_Stored data_.
========================================================================

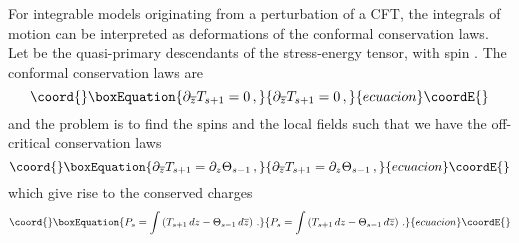 \documentclass[a4paper,12pt]{report}
\begin{document}
For integrable models originating from a perturbation of a CFT, the integrals of motion can be interpreted as
deformations of the conformal conservation laws. Let \coordHE{} be the quasi-primary descendants of the
stress-energy tensor, with spin \coordHE{}. The conformal conservation laws are
\begin{equation}\coord{}\boxEquation{
\partial _{\overline{z}}T_{s+1}=0 \,,
}{
\partial _{\overline{z}}T_{s+1}=0 \,,
}{ecuacion}\coordE{}\end{equation}
and the problem is to find the spins \coordHE{} and the local fields \coordHE{} such that we have the off-critical
conservation laws
\begin{equation}\coord{}\boxEquation{\label{offcritcons}
\partial _{\overline{z}}T_{s+1}=\partial _{z}\Theta _{s-1}\,,
}{\partial _{\overline{z}}T_{s+1}=\partial _{z}\Theta _{s-1}\,,
}{ecuacion}\coordE{}\end{equation}
which give rise to the conserved charges
\begin{equation}\coord{}\boxEquation{
P_{s}=\int\left(T_{s+1}\, dz -\Theta _{s-1} \, d\overline{z} \right)\,.
}{
P_{s}=\int\left(T_{s+1}\, dz -\Theta _{s-1} \, d\overline{z} \right)\,.
}{ecuacion}\coordE{}\end{equation}

\vspace{0.5cm}
\end{document}
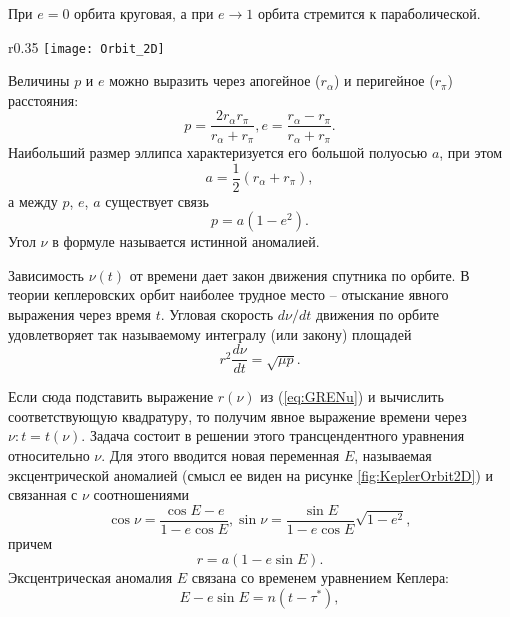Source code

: При $e = 0$ орбита круговая, а при $e \rightarrow 1$
орбита стремится к параболической.
\begin{wrapfigure}{r}{0.35\textwidth}
  \centering
  \texttt{[image: Orbit\_2D]}
  \caption{Кеплерова эллиптическая орбита}
  \label{fig:KeplerOrbit2D}
\end{wrapfigure}
Величины $p$ и $e$ можно выразить через апогейное
($r_{\alpha}$) и перигейное ($r_{\pi}$) расстояния:
\begin{equation}
  p = \frac{2r_{\alpha}r_{\pi}}{r_{\alpha} + r_{\pi}},
  e = \frac{r_{\alpha} - r_{\pi}}{r_{\alpha} + r_{\pi}}.
\end{equation}
Наибольший размер эллипса характеризуется его большой полуосью $a$, при этом
\begin{equation}
  a = \frac{1}{2}(r_{\alpha} + r_{\pi}),
\end{equation}
а между $p$, $e$, $a$ существует связь
\begin{equation}
  p = a(1 - e^2).
\end{equation}
Угол $\nu$ в формуле \label{eq:GRENu} называется истинной аномалией.\par
Зависимость $\nu(t)$ от времени дает закон движения спутника по орбите. В теории
кеплеровских орбит наиболее трудное место -- отыскание явного выражения через время
$t$. Угловая скорость $d\nu/dt$ движения по орбите удовлетворяет так называемому
интегралу (или закону) площадей
\begin{equation} \label{eq:GIntegralSquares}
  r^2\frac{d\nu}{dt} = \sqrt{\mu p}.
\end{equation}\par
Если сюда подставить выражение $r(\nu)$ из (\ref{eq:GRENu}) и вычислить соответствующую
квадратуру, то получим явное выражение времени через $\nu: t = t(\nu)$. Задача состоит
в решении этого трансцендентного уравнения относительно $\nu$. Для этого вводится
новая переменная $E$, называемая эксцентрической аномалией (смысл ее виден на
рисунке \ref{fig:KeplerOrbit2D}) и связанная с $\nu$ соотношениями
\begin{equation}
  \cos\nu = \frac{\cos E - e}{1 - e\cos E}, \sin\nu = \frac{\sin E}{1 - e\cos E}\sqrt{1 - e^2},
\end{equation}
причем
\begin{equation}\label{eq:rFromEA}
  r = a(1 - e\sin E).
\end{equation}
Эксцентрическая аномалия $E$ связана со временем уравнением Кеплера:
\begin{equation} \label{eq:EscentricAnomaly}
  E - e\sin E = n(t-\tau^*),
\end{equation}

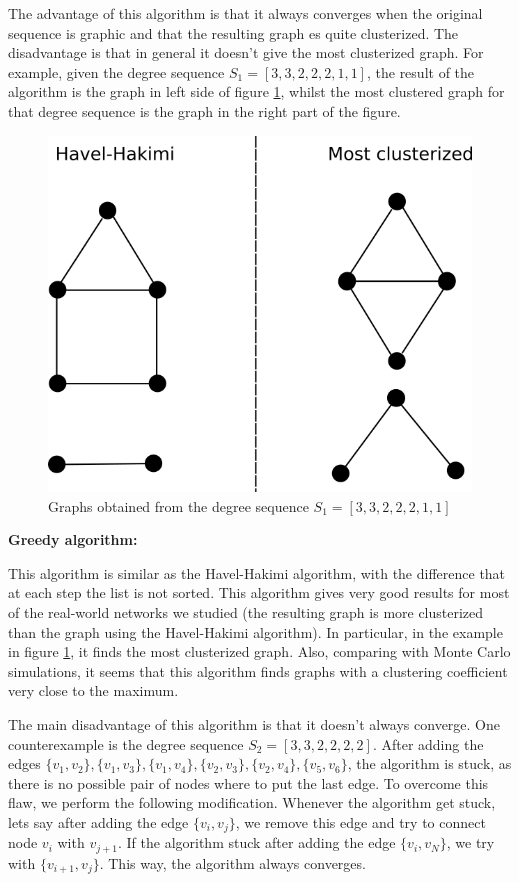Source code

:\documentclass{article}
\begin{document}
The advantage of this algorithm is that it always converges when the original sequence is graphic and that the resulting graph es quite clusterized. The disadvantage is that in general it doesn't give the most clusterized graph. For example, given the degree sequence $S_1 = [3, 3, 2, 2, 2, 1, 1]$, the result of the algorithm is the graph in left side of figure \ref{fig:graph_3322211}, whilst the most clustered graph for that degree sequence is the graph in the right part of the figure.

\begin{figure}[ht!]
\centering
\includegraphics[scale=0.8]{./figs/graph_3322211.png}
\caption{Graphs obtained from the degree sequence $S_1 = [3, 3, 2, 2, 2, 1, 1]$}
\label{fig:graph_3322211}
\end{figure}

{\bf Greedy algorithm:}

This algorithm is similar as the Havel-Hakimi algorithm, with the difference that at each step the list is not sorted. This algorithm gives very good results for most of the real-world networks we studied (the resulting graph is more clusterized than the graph using the Havel-Hakimi algorithm). In particular, in the example in figure \ref{fig:graph_3322211}, it finds the most clusterized graph. Also, comparing with Monte Carlo simulations, it seems that this algorithm finds graphs with a clustering coefficient very close to the maximum. 

The main disadvantage of this algorithm is that it doesn't always converge. One counterexample is the degree sequence $S_2 = [3, 3, 2, 2, 2, 2]$. After adding the edges $\lbrace v_1, v_2 \rbrace, \lbrace v_1, v_3 \rbrace, \lbrace v_1, v_4 \rbrace, \lbrace v_2, v_3 \rbrace, \lbrace v_2, v_4 \rbrace, \lbrace v_5, v_6 \rbrace$, the algorithm is stuck, as there is no possible pair of nodes where to put the last edge. To overcome this flaw, we  perform the following modification. Whenever the algorithm get stuck, lets say after adding the edge $\lbrace v_i, v_j \rbrace$, we remove this edge and try to connect node $v_i$ with $v_{j+1}$. If the algorithm stuck after adding the edge $\lbrace v_i, v_N \rbrace$, we try with $\lbrace v_{i+1}, v_j \rbrace$. This way, the algorithm always converges. 
\end{document}
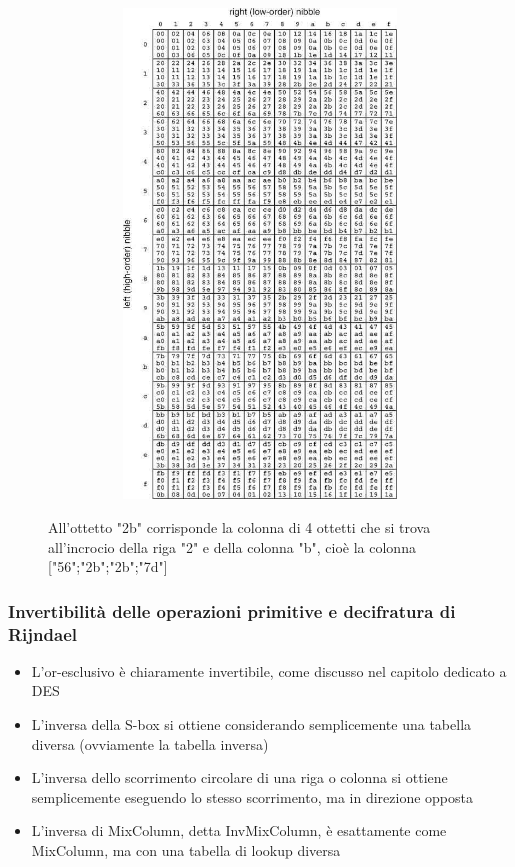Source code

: \begin{figure}[htbp]
	\centering%
	\subfigure%
	{\includegraphics[height=13cm, width=13cm, keepaspectratio]{Immagini/Capitolo2/rijndael_mixcol_lookup.png}}
	\caption{All'ottetto "2b" corrisponde la colonna di 4 ottetti che si trova all’incrocio della riga "2" e della colonna "b", cioè la colonna ["56";"2b";"2b";"7d"] \label{fig:Rij_mixcol_lookup}} 	
\end{figure}

\subsubsection{Invertibilità delle operazioni primitive e decifratura di Rijndael}
\begin{itemize}
  \item L'or-esclusivo è chiaramente invertibile, come discusso nel capitolo dedicato a DES
  \item L'inversa della S-box si ottiene considerando semplicemente una tabella diversa (ovviamente la tabella inversa)
  \item L'inversa dello scorrimento circolare di una riga o colonna si ottiene semplicemente eseguendo lo stesso scorrimento, ma in direzione opposta
  \item L'inversa di MixColumn, detta InvMixColumn, è esattamente come MixColumn, ma con una tabella di lookup diversa
\end{itemize}

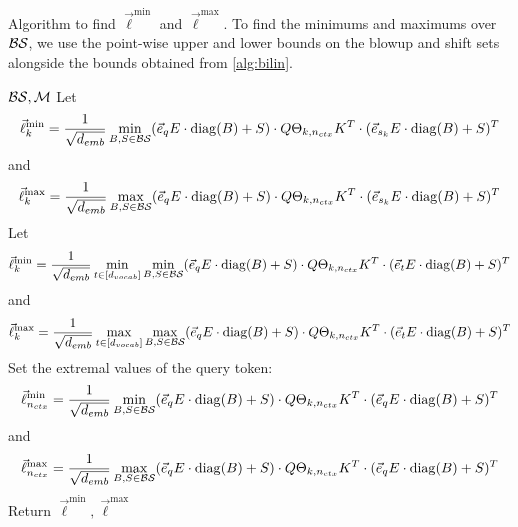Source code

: \begin{algorithm}[h] 
	\caption{
        Algorithm to find $\vec{\ell}^{\min}$ and $ \vec{\ell}^{\max}$.
        To find the minimums and maximums over $\mathcal{B} \mathcal{S}$, we use the point-wise upper and lower bounds on the blowup and shift sets alongside the bounds obtained from \cref{alg:bilin}.}
	\label{alg:lminlmax}
	\begin{algorithmic}
		  $\mathcal{B}\mathcal{S}, \mathcal{M}$
		\STATE
		\STATE Let \begin{align*}
		\vec{\ell}^{\min}_k = \frac{1}{\sqrt{{d_{emb}}}} \min_{B, S  \in \mathcal{B}\mathcal{S}} (\vec{e}_{q} E \cdot \mathrm{diag}(B) + S) \cdot Q \Theta_{k, {n_{ctx}}} 
		K^T \cdot  (\vec{e}_{{s}_k} E \cdot  \mathrm{diag}(B) + S)^T
		\end{align*}
		and 
		\[
		\vec{\ell}^{\max}_k = \frac{1}{\sqrt{{d_{emb}}}}  \max_{B, S \in \mathcal{B}\mathcal{S}} (\vec{e}_{q} E \cdot \mathrm{diag}(B) + S) \cdot Q \Theta_{k, {n_{ctx}}} K^T \cdot  (\vec{e}_{{s}_k} E \cdot  \mathrm{diag}(B) + S)^T
		\]
		\ENDFOR
		\STATE
		\STATE Let \[
		\vec{\ell}^{\min}_k = \frac{1}{\sqrt{{d_{emb}}}} \min_{t \in [{d_{vocab}}]} \min_{B, S \in \mathcal{B}\mathcal{S}} (\vec{e}_q E \cdot \mathrm{diag}(B) + S) \cdot Q \Theta_{k, {n_{ctx}}} K^T \cdot  (\vec{e}_t E \cdot  \mathrm{diag}(B) + S)^T
		\]
		and 
		\[
		\vec{\ell}^{\max}_k = \frac{1}{\sqrt{{d_{emb}}}} \max_{t \in [{d_{vocab}}]} \max_{B, S \in \mathcal{B}\mathcal{S}} (\vec{e}_q E \cdot \mathrm{diag}(B) + S) \cdot Q \Theta_{k, {n_{ctx}}} K^T \cdot  (\vec{e}_t E \cdot  \mathrm{diag}(B) + S)^T
		\]
		\ENDFOR
		\STATE
		\STATE Set the extremal values of the query token:
		\[
		\vec{\ell}^{\min}_{n_{ctx}} = \frac{1}{\sqrt{{d_{emb}}}} \min_{B, S \in \mathcal{B}\mathcal{S}} (\vec{e}_{q} E \cdot \mathrm{diag}(B) + S) \cdot Q \Theta_{k, {n_{ctx}}} K^T \cdot  (\vec{e}_{q} E \cdot  \mathrm{diag}(B) + S)^T
		\]
		and
		\[
		\vec{\ell}^{\max}_{n_{ctx}} = \frac{1}{\sqrt{{d_{emb}}}}  \max_{B, S \in \mathcal{B}\mathcal{S}} (\vec{e}_{q} E \cdot \mathrm{diag}(B) + S) \cdot Q \Theta_{k, {n_{ctx}}} K^T \cdot  (\vec{e}_{q} E \cdot  \mathrm{diag}(B) + S)^T
		\]
		\STATE
		\STATE Return $\vec{\ell}^{\min}, \vec{\ell}^{\max}$
	\end{algorithmic}
\end{algorithm}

========================================================================

_YOUR GOAL_. In the data above, the stretch from the line with "which give rise to the conserved charges" through the line with "новая переменная $E$, называемая" is to be returned exactly, minus any pictures.

_RESULT FOR THIS TASK_.
which give rise to the conserved charges
\begin{equation}\coord{}\boxEquation{
P_{s}=\int\left(T_{s+1}\, dz -\Theta _{s-1} \, d\overline{z} \right)\,.
}{
P_{s}=\int\left(T_{s+1}\, dz -\Theta _{s-1} \, d\overline{z} \right)\,.
}{ecuacion}\coordE{}\end{equation}

\vspace{0.5cm}
\end{document}
Source code

: При $e = 0$ орбита круговая, а при $e \rightarrow 1$
орбита стремится к параболической.
\begin{wrapfigure}{r}{0.35\textwidth}
  \centering
  \texttt{[image: Orbit\_2D]}
  \caption{Кеплерова эллиптическая орбита}
  \label{fig:KeplerOrbit2D}
\end{wrapfigure}
Величины $p$ и $e$ можно выразить через апогейное
($r_{\alpha}$) и перигейное ($r_{\pi}$) расстояния:
\begin{equation}
  p = \frac{2r_{\alpha}r_{\pi}}{r_{\alpha} + r_{\pi}},
  e = \frac{r_{\alpha} - r_{\pi}}{r_{\alpha} + r_{\pi}}.
\end{equation}
Наибольший размер эллипса характеризуется его большой полуосью $a$, при этом
\begin{equation}
  a = \frac{1}{2}(r_{\alpha} + r_{\pi}),
\end{equation}
а между $p$, $e$, $a$ существует связь
\begin{equation}
  p = a(1 - e^2).
\end{equation}
Угол $\nu$ в формуле \label{eq:GRENu} называется истинной аномалией.\par
Зависимость $\nu(t)$ от времени дает закон движения спутника по орбите. В теории
кеплеровских орбит наиболее трудное место -- отыскание явного выражения через время
$t$. Угловая скорость $d\nu/dt$ движения по орбите удовлетворяет так называемому
интегралу (или закону) площадей
\begin{equation} \label{eq:GIntegralSquares}
  r^2\frac{d\nu}{dt} = \sqrt{\mu p}.
\end{equation}\par
Если сюда подставить выражение $r(\nu)$ из (\ref{eq:GRENu}) и вычислить соответствующую
квадратуру, то получим явное выражение времени через $\nu: t = t(\nu)$. Задача состоит
в решении этого трансцендентного уравнения относительно $\nu$. Для этого вводится
новая переменная $E$, называемая эксцентрической аномалией (смысл ее виден на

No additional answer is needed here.